▶ Data to examine:
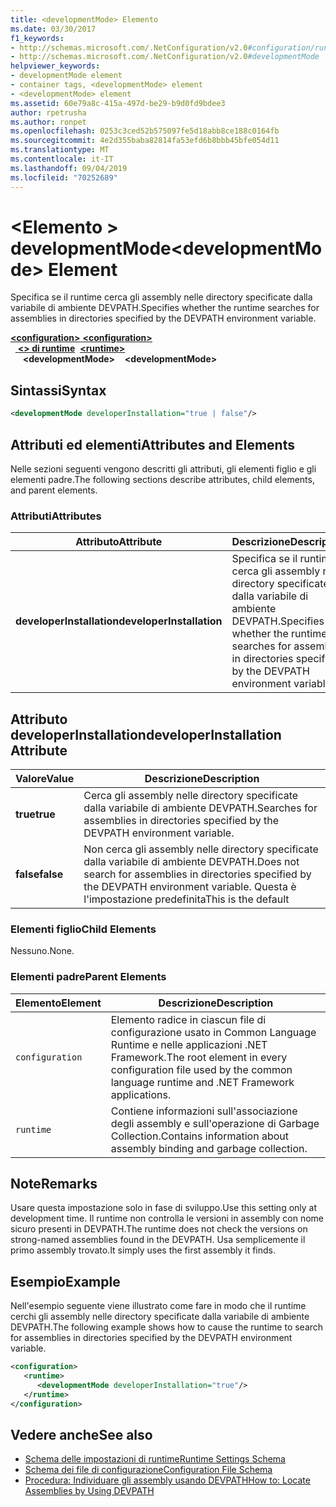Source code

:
 ```yaml
---
title: <developmentMode> Elemento
ms.date: 03/30/2017
f1_keywords:
- http://schemas.microsoft.com/.NetConfiguration/v2.0#configuration/runtime/developmentMode
- http://schemas.microsoft.com/.NetConfiguration/v2.0#developmentMode
helpviewer_keywords:
- developmentMode element
- container tags, <developmentMode> element
- <developmentMode> element
ms.assetid: 60e79a8c-415a-497d-be29-b9d0fd9bdee3
author: rpetrusha
ms.author: ronpet
ms.openlocfilehash: 0253c3ced52b575097fe5d18abb8ce188c0164fb
ms.sourcegitcommit: 4e2d355baba82814fa53efd6b8bbb45bfe054d11
ms.translationtype: MT
ms.contentlocale: it-IT
ms.lasthandoff: 09/04/2019
ms.locfileid: "70252689"
---
```

# <a name="developmentmode-element"></a><span data-ttu-id="1e902-102">\<Elemento > developmentMode</span><span class="sxs-lookup"><span data-stu-id="1e902-102">\<developmentMode> Element</span></span>
<span data-ttu-id="1e902-103">Specifica se il runtime cerca gli assembly nelle directory specificate dalla variabile di ambiente DEVPATH.</span><span class="sxs-lookup"><span data-stu-id="1e902-103">Specifies whether the runtime searches for assemblies in directories specified by the DEVPATH environment variable.</span></span>  
  
<span data-ttu-id="1e902-104">[ **\<configuration>** ](../configuration-element.md)</span><span class="sxs-lookup"><span data-stu-id="1e902-104">[**\<configuration>**](../configuration-element.md)</span></span>\
<span data-ttu-id="1e902-105">&nbsp;&nbsp;[ **\<> di runtime**](runtime-element.md)</span><span class="sxs-lookup"><span data-stu-id="1e902-105">&nbsp;&nbsp;[**\<runtime>**](runtime-element.md)</span></span>\
<span data-ttu-id="1e902-106">&nbsp;&nbsp;&nbsp;&nbsp; **\<developmentMode>**</span><span class="sxs-lookup"><span data-stu-id="1e902-106">&nbsp;&nbsp;&nbsp;&nbsp;**\<developmentMode>**</span></span>  
  
## <a name="syntax"></a><span data-ttu-id="1e902-107">Sintassi</span><span class="sxs-lookup"><span data-stu-id="1e902-107">Syntax</span></span>  
  
```xml  
<developmentMode developerInstallation="true | false"/>  
```  
  
## <a name="attributes-and-elements"></a><span data-ttu-id="1e902-108">Attributi ed elementi</span><span class="sxs-lookup"><span data-stu-id="1e902-108">Attributes and Elements</span></span>  
 <span data-ttu-id="1e902-109">Nelle sezioni seguenti vengono descritti gli attributi, gli elementi figlio e gli elementi padre.</span><span class="sxs-lookup"><span data-stu-id="1e902-109">The following sections describe attributes, child elements, and parent elements.</span></span>  
  
### <a name="attributes"></a><span data-ttu-id="1e902-110">Attributi</span><span class="sxs-lookup"><span data-stu-id="1e902-110">Attributes</span></span>  
  
|<span data-ttu-id="1e902-111">Attributo</span><span class="sxs-lookup"><span data-stu-id="1e902-111">Attribute</span></span>|<span data-ttu-id="1e902-112">Descrizione</span><span class="sxs-lookup"><span data-stu-id="1e902-112">Description</span></span>|  
|---------------|-----------------|  
|<span data-ttu-id="1e902-113">**developerInstallation**</span><span class="sxs-lookup"><span data-stu-id="1e902-113">**developerInstallation**</span></span>|<span data-ttu-id="1e902-114">Specifica se il runtime cerca gli assembly nelle directory specificate dalla variabile di ambiente DEVPATH.</span><span class="sxs-lookup"><span data-stu-id="1e902-114">Specifies whether the runtime searches for assemblies in directories specified by the DEVPATH environment variable.</span></span>|  
  
## <a name="developerinstallation-attribute"></a><span data-ttu-id="1e902-115">Attributo developerInstallation</span><span class="sxs-lookup"><span data-stu-id="1e902-115">developerInstallation Attribute</span></span>  
  
|<span data-ttu-id="1e902-116">Valore</span><span class="sxs-lookup"><span data-stu-id="1e902-116">Value</span></span>|<span data-ttu-id="1e902-117">Descrizione</span><span class="sxs-lookup"><span data-stu-id="1e902-117">Description</span></span>|  
|-----------|-----------------|  
|<span data-ttu-id="1e902-118">**true**</span><span class="sxs-lookup"><span data-stu-id="1e902-118">**true**</span></span>|<span data-ttu-id="1e902-119">Cerca gli assembly nelle directory specificate dalla variabile di ambiente DEVPATH.</span><span class="sxs-lookup"><span data-stu-id="1e902-119">Searches for assemblies in directories specified by the DEVPATH environment variable.</span></span>|  
|<span data-ttu-id="1e902-120">**false**</span><span class="sxs-lookup"><span data-stu-id="1e902-120">**false**</span></span>|<span data-ttu-id="1e902-121">Non cerca gli assembly nelle directory specificate dalla variabile di ambiente DEVPATH.</span><span class="sxs-lookup"><span data-stu-id="1e902-121">Does not search for assemblies in directories specified by the DEVPATH environment variable.</span></span> <span data-ttu-id="1e902-122">Questa è l'impostazione predefinita</span><span class="sxs-lookup"><span data-stu-id="1e902-122">This is the default</span></span>|  
  
### <a name="child-elements"></a><span data-ttu-id="1e902-123">Elementi figlio</span><span class="sxs-lookup"><span data-stu-id="1e902-123">Child Elements</span></span>  
 <span data-ttu-id="1e902-124">Nessuno.</span><span class="sxs-lookup"><span data-stu-id="1e902-124">None.</span></span>  
  
### <a name="parent-elements"></a><span data-ttu-id="1e902-125">Elementi padre</span><span class="sxs-lookup"><span data-stu-id="1e902-125">Parent Elements</span></span>  
  
|<span data-ttu-id="1e902-126">Elemento</span><span class="sxs-lookup"><span data-stu-id="1e902-126">Element</span></span>|<span data-ttu-id="1e902-127">Descrizione</span><span class="sxs-lookup"><span data-stu-id="1e902-127">Description</span></span>|  
|-------------|-----------------|  
|`configuration`|<span data-ttu-id="1e902-128">Elemento radice in ciascun file di configurazione usato in Common Language Runtime e nelle applicazioni .NET Framework.</span><span class="sxs-lookup"><span data-stu-id="1e902-128">The root element in every configuration file used by the common language runtime and .NET Framework applications.</span></span>|  
|`runtime`|<span data-ttu-id="1e902-129">Contiene informazioni sull'associazione degli assembly e sull'operazione di Garbage Collection.</span><span class="sxs-lookup"><span data-stu-id="1e902-129">Contains information about assembly binding and garbage collection.</span></span>|  
  
## <a name="remarks"></a><span data-ttu-id="1e902-130">Note</span><span class="sxs-lookup"><span data-stu-id="1e902-130">Remarks</span></span>  
 <span data-ttu-id="1e902-131">Usare questa impostazione solo in fase di sviluppo.</span><span class="sxs-lookup"><span data-stu-id="1e902-131">Use this setting only at development time.</span></span> <span data-ttu-id="1e902-132">Il runtime non controlla le versioni in assembly con nome sicuro presenti in DEVPATH.</span><span class="sxs-lookup"><span data-stu-id="1e902-132">The runtime does not check the versions on strong-named assemblies found in the DEVPATH.</span></span> <span data-ttu-id="1e902-133">Usa semplicemente il primo assembly trovato.</span><span class="sxs-lookup"><span data-stu-id="1e902-133">It simply uses the first assembly it finds.</span></span>  
  
## <a name="example"></a><span data-ttu-id="1e902-134">Esempio</span><span class="sxs-lookup"><span data-stu-id="1e902-134">Example</span></span>  
 <span data-ttu-id="1e902-135">Nell'esempio seguente viene illustrato come fare in modo che il runtime cerchi gli assembly nelle directory specificate dalla variabile di ambiente DEVPATH.</span><span class="sxs-lookup"><span data-stu-id="1e902-135">The following example shows how to cause the runtime to search for assemblies in directories specified by the DEVPATH environment variable.</span></span>  
  
```xml  
<configuration>  
   <runtime>  
      <developmentMode developerInstallation="true"/>  
   </runtime>  
</configuration>  
```  
  
## <a name="see-also"></a><span data-ttu-id="1e902-136">Vedere anche</span><span class="sxs-lookup"><span data-stu-id="1e902-136">See also</span></span>

- [<span data-ttu-id="1e902-137">Schema delle impostazioni di runtime</span><span class="sxs-lookup"><span data-stu-id="1e902-137">Runtime Settings Schema</span></span>](index.md)
- [<span data-ttu-id="1e902-138">Schema dei file di configurazione</span><span class="sxs-lookup"><span data-stu-id="1e902-138">Configuration File Schema</span></span>](../index.md)
- [<span data-ttu-id="1e902-139">Procedura: Individuare gli assembly usando DEVPATH</span><span class="sxs-lookup"><span data-stu-id="1e902-139">How to: Locate Assemblies by Using DEVPATH</span></span>](../../how-to-locate-assemblies-by-using-devpath.md)
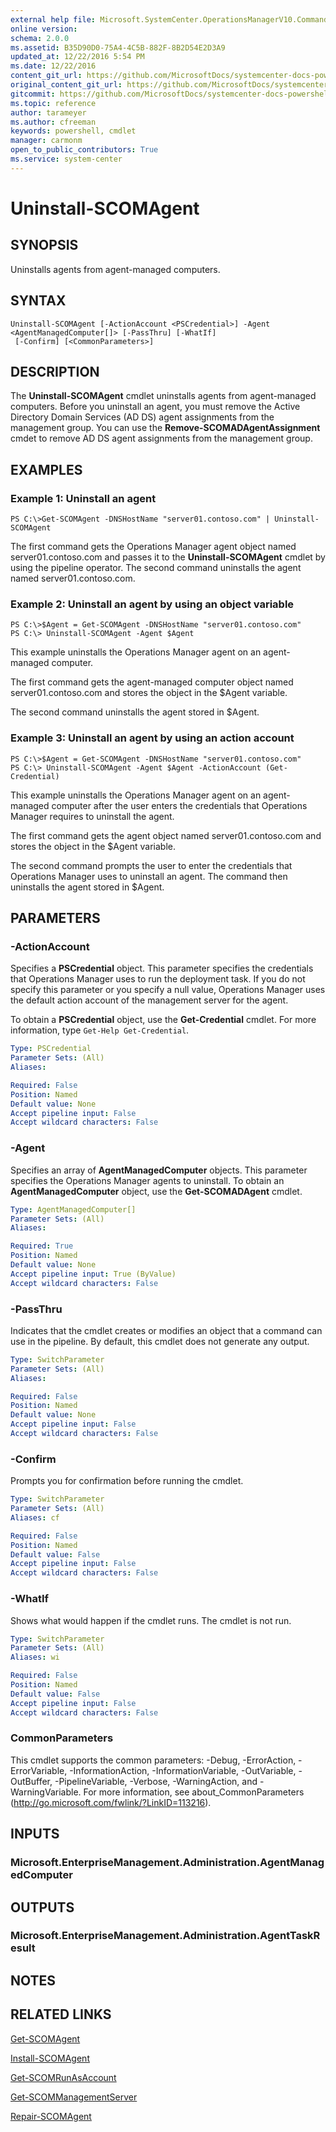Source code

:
 ```yaml
---
external help file: Microsoft.SystemCenter.OperationsManagerV10.Commands.dll-Help.xml
online version: 
schema: 2.0.0
ms.assetid: B35D90D0-75A4-4C5B-882F-8B2D54E2D3A9
updated_at: 12/22/2016 5:54 PM
ms.date: 12/22/2016
content_git_url: https://github.com/MicrosoftDocs/systemcenter-docs-powershell/blob/master/systemcenter-cmdlets/SystemCenter2016/OperationsManager/vlatest/Uninstall-SCOMAgent.md
original_content_git_url: https://github.com/MicrosoftDocs/systemcenter-docs-powershell/blob/master/systemcenter-cmdlets/SystemCenter2016/OperationsManager/vlatest/Uninstall-SCOMAgent.md
gitcommit: https://github.com/MicrosoftDocs/systemcenter-docs-powershell/blob/17c3a51bd892aad46c731d9f381f0704b4815004/systemcenter-cmdlets/SystemCenter2016/OperationsManager/vlatest/Uninstall-SCOMAgent.md
ms.topic: reference
author: tarameyer
ms.author: cfreeman
keywords: powershell, cmdlet
manager: carmonm
open_to_public_contributors: True
ms.service: system-center
---
```


# Uninstall-SCOMAgent

## SYNOPSIS
Uninstalls agents from agent-managed computers.

## SYNTAX

```
Uninstall-SCOMAgent [-ActionAccount <PSCredential>] -Agent <AgentManagedComputer[]> [-PassThru] [-WhatIf]
 [-Confirm] [<CommonParameters>]
```

## DESCRIPTION
The **Uninstall-SCOMAgent** cmdlet uninstalls agents from agent-managed computers.
Before you uninstall an agent, you must remove the Active Directory Domain Services (AD DS) agent assignments from the management group.
You can use the **Remove-SCOMADAgentAssignment** cmdet to remove AD DS agent assignments from the management group.

## EXAMPLES

### Example 1: Uninstall an agent
```
PS C:\>Get-SCOMAgent -DNSHostName "server01.contoso.com" | Uninstall-SCOMAgent
```

The first command gets the Operations Manager agent object named server01.contoso.com and passes it to the **Uninstall-SCOMAgent** cmdlet by using the pipeline operator.
The second command uninstalls the agent named server01.contoso.com.

### Example 2: Uninstall an agent by using an object variable
```
PS C:\>$Agent = Get-SCOMAgent -DNSHostName "server01.contoso.com"
PS C:\> Uninstall-SCOMAgent -Agent $Agent
```

This example uninstalls the Operations Manager agent on an agent-managed computer.

The first command gets the agent-managed computer object named server01.contoso.com and stores the object in the $Agent variable.

The second command uninstalls the agent stored in $Agent.

### Example 3: Uninstall an agent by using an action account
```
PS C:\>$Agent = Get-SCOMAgent -DNSHostName "server01.contoso.com"
PS C:\> Uninstall-SCOMAgent -Agent $Agent -ActionAccount (Get-Credential)
```

This example uninstalls the Operations Manager agent on an agent-managed computer after the user enters the credentials that Operations Manager requires to uninstall the agent.

The first command gets the agent object named server01.contoso.com and stores the object in the $Agent variable.

The second command prompts the user to enter the credentials that Operations Manager uses to uninstall an agent.
The command then uninstalls the agent stored in $Agent.

## PARAMETERS

### -ActionAccount
Specifies a **PSCredential** object.
This parameter specifies the credentials that Operations Manager uses to run the deployment task.
If you do not specify this parameter or you specify a null value, Operations Manager uses the default action account of the management server for the agent.

To obtain a **PSCredential** object, use the **Get-Credential** cmdlet.
For more information, type `Get-Help Get-Credential`.

```yaml
Type: PSCredential
Parameter Sets: (All)
Aliases: 

Required: False
Position: Named
Default value: None
Accept pipeline input: False
Accept wildcard characters: False
```

### -Agent
Specifies an array of **AgentManagedComputer** objects.
This parameter specifies the Operations Manager agents to uninstall.
To obtain an **AgentManagedComputer** object, use the **Get-SCOMADAgent** cmdlet.

```yaml
Type: AgentManagedComputer[]
Parameter Sets: (All)
Aliases: 

Required: True
Position: Named
Default value: None
Accept pipeline input: True (ByValue)
Accept wildcard characters: False
```

### -PassThru
Indicates that the cmdlet creates or modifies an object that a command can use in the pipeline.
By default, this cmdlet does not generate any output.

```yaml
Type: SwitchParameter
Parameter Sets: (All)
Aliases: 

Required: False
Position: Named
Default value: None
Accept pipeline input: False
Accept wildcard characters: False
```

### -Confirm
Prompts you for confirmation before running the cmdlet.

```yaml
Type: SwitchParameter
Parameter Sets: (All)
Aliases: cf

Required: False
Position: Named
Default value: False
Accept pipeline input: False
Accept wildcard characters: False
```

### -WhatIf
Shows what would happen if the cmdlet runs.
The cmdlet is not run.

```yaml
Type: SwitchParameter
Parameter Sets: (All)
Aliases: wi

Required: False
Position: Named
Default value: False
Accept pipeline input: False
Accept wildcard characters: False
```

### CommonParameters
This cmdlet supports the common parameters: -Debug, -ErrorAction, -ErrorVariable, -InformationAction, -InformationVariable, -OutVariable, -OutBuffer, -PipelineVariable, -Verbose, -WarningAction, and -WarningVariable. For more information, see about_CommonParameters (http://go.microsoft.com/fwlink/?LinkID=113216).

## INPUTS

### Microsoft.EnterpriseManagement.Administration.AgentManagedComputer

## OUTPUTS

### Microsoft.EnterpriseManagement.Administration.AgentTaskResult

## NOTES

## RELATED LINKS

[Get-SCOMAgent](xref:SystemCenter2016/OperationsManager/vlatest/Get-SCOMAgent.md)

[Install-SCOMAgent](xref:SystemCenter2016/OperationsManager/vlatest/Install-SCOMAgent.md)

[Get-SCOMRunAsAccount](xref:SystemCenter2016/OperationsManager/vlatest/Get-SCOMRunAsAccount.md)

[Get-SCOMManagementServer](xref:SystemCenter2016/OperationsManager/vlatest/Get-SCOMManagementServer.md)

[Repair-SCOMAgent](xref:SystemCenter2016/OperationsManager/vlatest/Repair-SCOMAgent.md)

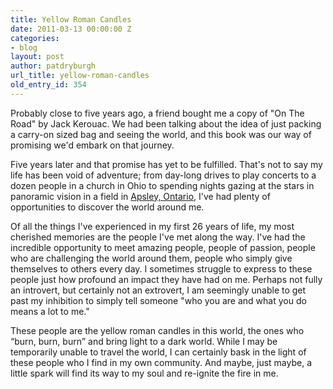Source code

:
 ```yaml
---
title: Yellow Roman Candles
date: 2011-03-13 00:00:00 Z
categories:
- blog
layout: post
author: patdryburgh
url_title: yellow-roman-candles
old_entry_id: 354
---
```


Probably close to five years ago, a friend bought me a copy of "On The Road" by Jack Kerouac. We had been talking about the idea of just packing a carry-on sized bag and seeing the world, and this book was our way of promising we'd embark on that journey.

Five years later and that promise has yet to be fulfilled. That's not to say my life has been void of adventure; from day-long drives to play concerts to a dozen people in a church in Ohio to spending nights gazing at the stars in panoramic vision in a field in [Apsley, Ontario](http://www.apsley.ca/), I've had plenty of opportunities to discover the world around me.

Of all the things I've experienced in my first 26 years of life, my most cherished memories are the people I've met along the way. I've had the incredible opportunity to meet amazing people, people of passion, people who are challenging the world around them, people who simply give themselves to others every day. I sometimes struggle to express to these people just how profound an impact they have had on me. Perhaps not fully an introvert, but certainly not an extrovert, I am seemingly unable to get past my inhibition to simply tell someone "who you are and what you do means a lot to me."

These people are the yellow roman candles in this world, the ones who <q lang="en">burn, burn, burn</q> and bring light to a dark world. While I may be temporarily unable to travel the world, I can certainly bask in the light of these people who I find in my own community. And maybe, just maybe, a little spark will find its way to my soul and re-ignite the fire in me.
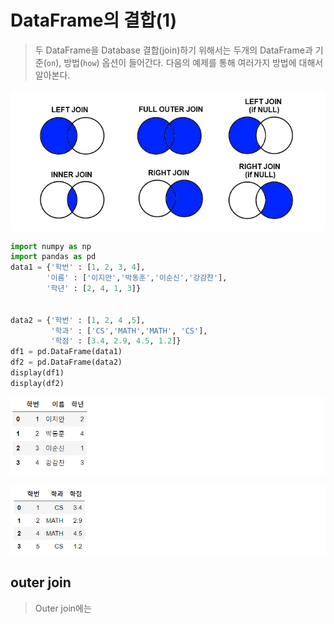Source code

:# DataFrame의 결합(1)

>두 DataFrame을 Database 결합(join)하기 위해서는 두개의 DataFrame과 기준(`on`), 방법(`how`) 옵션이 들어간다. 다음의 예제를 통해 여러가지 방법에 대해서 알아본다.

![image-20200915024044786](markdown-images/image-20200915024044786.png)

```python
import numpy as np
import pandas as pd 
data1 = {'학번' : [1, 2, 3, 4],
        '이름' : ['이지안','박동훈','이순신','강감찬'],
        '학년' : [2, 4, 1, 3]}


data2 = {'학번' : [1, 2, 4 ,5],
         '학과' : ['CS','MATH','MATH', 'CS'],
         '학점' : [3.4, 2.9, 4.5, 1.2]}
df1 = pd.DataFrame(data1)
df2 = pd.DataFrame(data2)
display(df1)
display(df2)
```

![image-20200915022613912](markdown-images/image-20200915022613912.png)

![image-20200915022626320](markdown-images/image-20200915022626320.png)



## outer join

> Outer join에는 

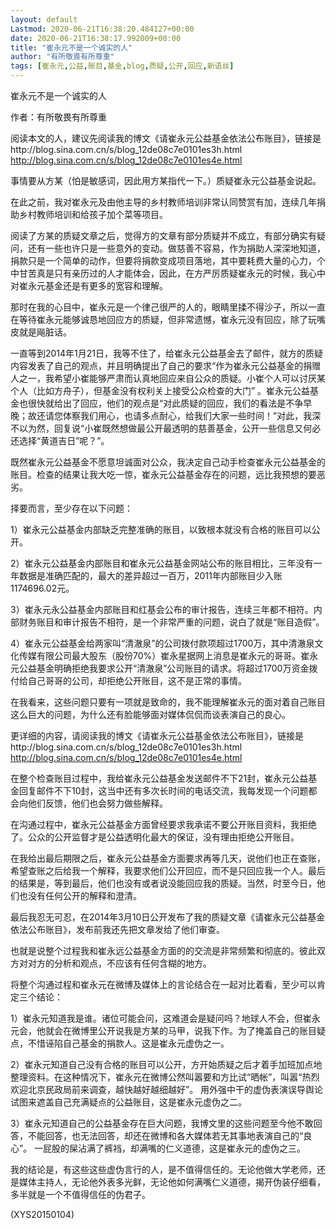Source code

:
 ```yaml
---
layout: default
Lastmod: 2020-06-21T16:38:20.484127+00:00
date: 2020-06-21T16:38:17.992009+00:00
title: "崔永元不是一个诚实的人"
author: "有所敬畏有所尊重"
tags: [崔永元,公益,账目,基金,blog,质疑,公开,回应,新语丝]
---
```


崔永元不是一个诚实的人

作者：有所敬畏有所尊重

阅读本文的人，建议先阅读我的博文《请崔永元公益基金依法公布账目》，链接是http://blog.sina.com.cn/s/blog_12de08c7e0101es3h.html http://blog.sina.com.cn/s/blog_12de08c7e0101es4e.html

事情要从方某（怕是敏感词，因此用方某指代一下。）质疑崔永元公益基金说起。

在此之前，我对崔永元及由他主导的乡村教师培训非常认同赞赏有加，连续几年捐助乡村教师培训和给孩子加个菜等项目。

阅读了方某的质疑文章之后，觉得方的文章有部分质疑并不成立，有部分确实有疑问，还有一些也许只是一些意外的变动。做慈善不容易，作为捐助人深深地知道，捐款只是一个简单的动作，但要将捐款变成项目落地，其中要耗费大量的心力，个中甘苦真是只有亲历过的人才能体会，因此，在方严厉质疑崔永元的时候，我心中对崔永元基金还是有更多的宽容和理解。

那时在我的心目中，崔永元是一个律己很严的人的，眼睛里揉不得沙子，所以一直在等待崔永元能够诚恳地回应方的质疑，但非常遗憾，崔永元没有回应，除了玩嘴皮就是飚脏话。

一直等到2014年1月21日，我等不住了，给崔永元公益基金去了邮件，就方的质疑内容发表了自己的观点，并且明确提出了自己的要求“作为崔永元公益基金的捐赠人之一，我希望小崔能够严肃而认真地回应来自公众的质疑。小崔个人可以讨厌某个人（比如方舟子），但基金没有权利关上接受公众检查的大门” 。崔永元公益基金也很快就给出了回应，他们的观点是“对此质疑的回应，我们的看法是不争早晚；故还请您体察我们用心，也请多点耐心，给我们大家一些时间！”对此，我深不以为然，回复说“小崔既然想做最公开最透明的慈善基金，公开一些信息又何必还选择“黄道吉日”呢？”。

既然崔永元公益基金不愿意坦诚面对公众，我决定自己动手检查崔永元公益基金的账目。检查的结果让我大吃一惊，崔永元公益基金存在的问题，远比我预想的要恶劣。

择要而言，至少存在以下问题：

1）崔永元公益基金内部缺乏完整准确的账目，以致根本就没有合格的账目可以公开。

2）崔永元公益基金内部账目和崔永元公益基金网站公布的账目相比，三年没有一年数据是准确匹配的，最大的差异超过一百万，2011年内部账目少入账1174696.02元。

3）崔永元永公益基金内部账目和红基会公布的审计报告，连续三年都不相符。内部财务账目和审计报告不相符，是一个非常严重的问题，说白了就是“账目造假”。

4）崔永元公益基金给两家叫“清澈泉”的公司拨付款项超过1700万，其中清澈泉文化传媒有限公司最大股东（股份70%）崔永星据网上消息是崔永元的哥哥。崔永元公益基金明确拒绝我要求公开“清澈泉”公司账目的请求。将超过1700万资金拨付给自己哥哥的公司，却拒绝公开账目，这不是正常的事情。

在我看来，这些问题只要有一项就是致命的，我不能理解崔永元的面对着自己账目这么巨大的问题，为什么还有脸能够面对媒体侃侃而谈表演自己的良心。

更详细的内容，请阅读我的博文《请崔永元公益基金依法公布账目》，链接是http://blog.sina.com.cn/s/blog_12de08c7e0101es3h.html http://blog.sina.com.cn/s/blog_12de08c7e0101es4e.html

在整个检查账目过程中，我给崔永元公益基金发送邮件不下21封，崔永元公益基金回复邮件不下10封，这当中还有多次长时间的电话交流，我每发现一个问题都会向他们反馈，他们也会努力做些解释。

在沟通过程中，崔永元公益基金方面曾经要求我承诺不要公开账目资料，我拒绝了。公众的公开监督才是公益透明化最大的保证，没有理由拒绝公开账目。

在我给出最后期限之后，崔永元公益基金方面要求再等几天，说他们也正在查账，希望查账之后给我一个解释，我要求他们公开回应，而不是只回应我一个人。最后的结果是，等到最后，他们也没有或者说没能回应我的质疑。当然，时至今日，他们也没有任何公开的解释和澄清。

最后我忍无可忍，在2014年3月10日公开发布了我的质疑文章《请崔永元公益基金依法公布账目》，发布前我还先把文章发给了他们审查。

也就是说整个过程我和崔永远公益基金方面的的交流是非常频繁和彻底的。彼此双方对对方的分析和观点，不应该有任何含糊的地方。

将整个沟通过程和崔永元在微博及媒体上的言论结合在一起对比着看，至少可以肯定三个结论：

1）崔永元知道我是谁。诸位可能会问，这难道会是疑问吗？地球人不会，但崔永元会，他就会在微博里公开说我是方某的马甲，说我下作。为了掩盖自己的账目疑点，不惜诬陷自己基金的捐款人。这是崔永元虚伪之一。

2）崔永元知道自己没有合格的账目可以公开，方开始质疑之后才着手加班加点地整理资料。在这种情况下，崔永元在微博公然叫嚣要和方比试“晒帐”，叫嚣“热烈欢迎北京民政局前来调查，越快越好越细越好”。 用外强中干的虚伪表演误导舆论试图来遮盖自己充满疑点的公益账目，这是崔永元虚伪之二。

3）崔永元知道自己的公益基金存在巨大问题，我博文里的这些问题至今他不敢回答，不能回答，也无法回答，却还在微博和各大媒体若无其事地表演自己的“良心”。 一屁股的屎沾满了裤裆，却满嘴的仁义道德，这是崔永元的虚伪之三。

我的结论是，有这些这些虚伪言行的人，是不值得信任的。无论他做大学老师，还是媒体主持人，无论他外表多光鲜，无论他如何满嘴仁义道德，揭开伪装仔细看，多半就是一个不值得信任的伪君子。

(XYS20150104)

▶ Task description:
Your answer should be each line from the preceding material in which the word "group" occurs.

▶ Written solution:
Before you uninstall an agent, you must remove the Active Directory Domain Services (AD DS) agent assignments from the management group.
You can use the **Remove-SCOMADAgentAssignment** cmdet to remove AD DS agent assignments from the management group.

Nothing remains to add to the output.